While embodiments and applications of this invention have been shown and described, it would be apparent to those skilled in the art that many more modifications than mentioned above are possible without departing from the inventive concepts herein. The invention, therefore, is not to be restricted except in the spirit of the appended claims.

Claims

1. An antenna mounting system comprising: an enclosure having an opening;an antenna;a metal plate mounted over the opening of the enclosure, the metal plate defining a plane and having a void formed therein, the void surrounding the antenna and separating the antenna from the metal plate, the metal plate having a slot extending from an inner edge of the metal plate defining the void to a first edge of an outer periphery of the metal plate, the slot preventing the metal plate from being a radiator; anda ferrite shield covering a surface of the antenna facing a rear wall of the enclosure.

2. The antenna mounting system of claim 1 further including a non-conductive antenna cover over an upper surface of the metal plate.

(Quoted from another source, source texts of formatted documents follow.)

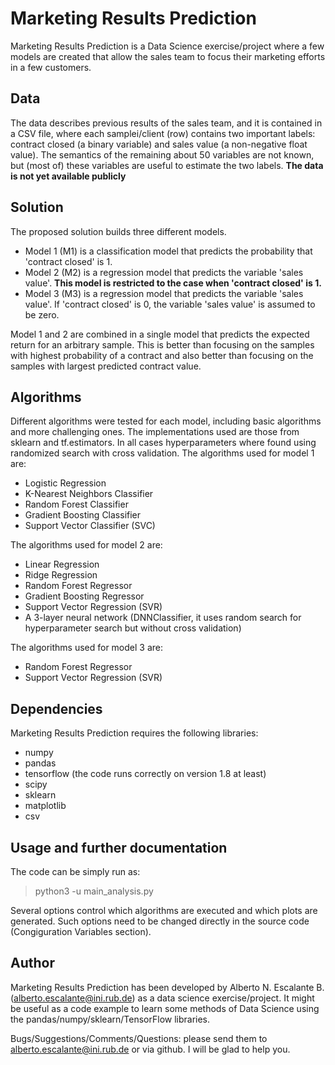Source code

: # Marketing Results Prediction

Marketing Results Prediction is a Data Science exercise/project where a few models are created that allow the sales team to focus their marketing efforts in a few customers.

## Data
The data describes previous results of the sales team, and it is contained in a CSV file, where each samplei/client (row) contains two important labels: contract closed (a binary variable) and sales value (a non-negative float value). The semantics of the remaining about 50 variables are not known, but (most of) these variables are useful to estimate the two labels.
**The data is not yet available publicly**

## Solution 
The proposed solution builds three different models.
* Model 1 (M1) is a classification model that predicts the probability that 'contract closed' is 1.
* Model 2 (M2) is a regression model that predicts the variable 'sales value'. **This model is restricted to the case  when 'contract closed' is 1.**
* Model 3 (M3) is a regression model that predicts the variable 'sales value'. If 'contract closed' is 0, the variable 'sales value' is assumed to be zero.

Model 1 and 2 are combined in a single model that predicts the expected return for an arbitrary sample. This is better than focusing on the samples with highest probability of a contract and also better than focusing on the samples with largest predicted contract value.

## Algorithms
Different algorithms were tested for each model, including basic algorithms and more challenging ones. The implementations used are those from sklearn and tf.estimators. In all cases hyperparameters where found using randomized search with cross validation.
The algorithms used for model 1 are: 
* Logistic Regression
* K-Nearest Neighbors Classifier
* Random Forest Classifier
* Gradient Boosting Classifier
* Support Vector Classifier (SVC)

The algorithms used for model 2 are: 
* Linear Regression
* Ridge Regression
* Random Forest Regressor
* Gradient Boosting Regressor
* Support Vector Regression (SVR)
* A 3-layer neural network (DNNClassifier, it uses random search for hyperparameter search but without cross validation)

The algorithms used for model 3 are:
* Random Forest Regressor
* Support Vector Regression (SVR)


## Dependencies
Marketing Results Prediction requires the following libraries:
* numpy
* pandas
* tensorflow (the code runs correctly on version 1.8 at least)
* scipy
* sklearn
* matplotlib
* csv


## Usage and further documentation
The code can be simply run as:
  > python3 -u main_analysis.py

Several options control which algorithms are executed and which plots are generated. Such options need to be changed directly in the source code (Congiguration Variables section).


## Author
Marketing Results Prediction has been developed by Alberto N. Escalante B. (alberto.escalante@ini.rub.de) as a data science exercise/project. It might be useful as a code example to learn some methods of Data Science using the pandas/numpy/sklearn/TensorFlow libraries.

Bugs/Suggestions/Comments/Questions: please send them to alberto.escalante@ini.rub.de or via github.
I will be glad to help you.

3. The antenna mounting system of claim 1 wherein the enclosure is formed from a metal.

4. The antenna mounting system of claim 3 further comprising a non-conductive gasket disposed between an upper edge of the enclosure and the metal plate.

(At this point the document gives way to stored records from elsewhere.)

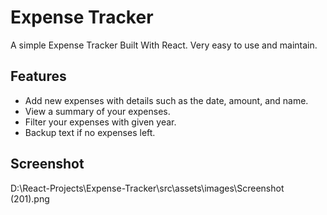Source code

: # Expense Tracker
A simple Expense Tracker Built With React. Very easy to use and maintain.

## Features
- Add new expenses with details such as the date, amount, and name.
- View a summary of your expenses.
- Filter your expenses with given year.
- Backup text if no expenses left.

## Screenshot
D:\React-Projects\Expense-Tracker\src\assets\images\Screenshot (201).png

5. The antenna mounting system of claim 1 wherein the enclosure is formed from a non-conductive material.

6. The antenna mounting system of claim 1 wherein the antenna is mounted behind the plane of the metal plate and separated from the metal plate.

7. The antenna mounting system of claim 6 further including a non-conductive antenna cover over an upper surface of the metal plate.

8. The antenna mounting system of claim 6 wherein linear dimensions in x and y directions of the void are larger than linear dimensions in x and y directions of the antenna.

9. The antenna mounting system of claim 6 wherein linear dimensions in x and y directions of the void are smaller than linear dimensions in x and y directions of the antenna.

10. The antenna mounting system of claim 6 wherein linear dimensions in x and y directions of the void are essentially the same as linear dimensions in x and y directions of the antenna.

11. The antenna mounting system of claim 1 wherein the enclosure is formed from a metal.

12. The antenna mounting system of claim 11 further comprising a non-conductive gasket disposed between an upper edge of the enclosure and the metal plate.

13. The antenna mounting system of claim 1 wherein the enclosure is formed from a non-conductive material.

14. The antenna mounting system of claim 1 wherein side edges of the ferrite shield extend around side edges of the antenna.

15. An antenna mounting system comprising: an enclosure having an opening;a solid metal plate;a ferrite shield mounted on the solid metal plate;an antenna mounted on the ferrite shield; anda metal plate mounted over and separated from the antenna, the metal plate having a void formed therein centered over the antenna, the metal plate having a slot extending from an inner edge of the metal plate defining the void to a first edge of an outer periphery of the metal plate, the slot preventing the metal plate from being a radiator;wherein the solid metal plate is mounted over the opening of the enclosure, the ferrite shield, the metal plate, and the antenna are mounted on the solid metal plate.

16. The antenna mounting system of claim 15 wherein linear dimensions in x and y directions of the void are smaller than linear dimensions in x and y directions of the antenna.

17. The antenna mounting system of claim 15 wherein linear dimensions of the void in x and y directions are essentially the same as linear dimensions in x and y directions of the antenna.

18. The antenna mounting system of claim 15 wherein side edges of the ferrite shield extend around side edges of the antenna.